On Sat, Oct 18, 2014 at 6:46 PM, Nathaniel Smith <njs@pobox.com> wrote:
One thing we'll have to watch out for is that for reduction operations (which are basically gufuncs with (n)->() signatures), we already allow axis=(0,1) to mean "reshape axes 0 and 1 together into one big axis, and then use that as the gufunc core axis". I don't know if we'll ever want to support this functionality for gufuncs in general, but we shouldn't rule it out with the syntax.

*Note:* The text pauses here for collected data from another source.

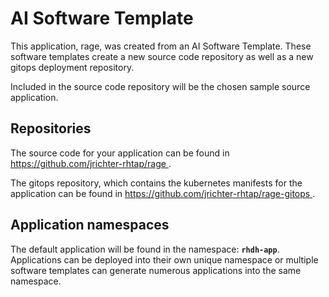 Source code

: # AI Software Template

This application, rage, was created from an AI Software Template. These software templates create a new source code repository as well as a new gitops deployment repository.

Included in the source code repository will be the chosen sample source application.

## Repositories

The source code for your application can be found in [https://github.com/jrichter-rhtap/rage ](https://github.com/jrichter-rhtap/rage ).
 
The gitops repository, which contains the kubernetes manifests for the application can be found in 
[https://github.com/jrichter-rhtap/rage-gitops ](https://github.com/jrichter-rhtap/rage-gitops ). 

## Application namespaces 

The default application will be found in the namespace: **`rhdh-app`**. Applications can be deployed into their own unique namespace or multiple software templates can generate numerous applications into the same namespace.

This is a great point. In fact, I think supporting this sort of functionality for gufuncs would be quite valuable, since there are a plenty of reduction operations that can't fit into the model provided by ufunc.reduce. An excellent example is np.median, which currently can only act on either one axis or an entire flattened array. If the syntax (m?,n),(n,p?)->(m?,p?) is accepted, then I think the natural extension to reduction operators that can act on one or more axes would be (n+)->() (this is regex syntax). Actually, adding using an axis keyword seems like the only elegant way to handle disambiguating cases like this.
One option would be to add a new argument axes=... for gufunc core specification, and say that axis=foo is an alias for axes=[[foo]].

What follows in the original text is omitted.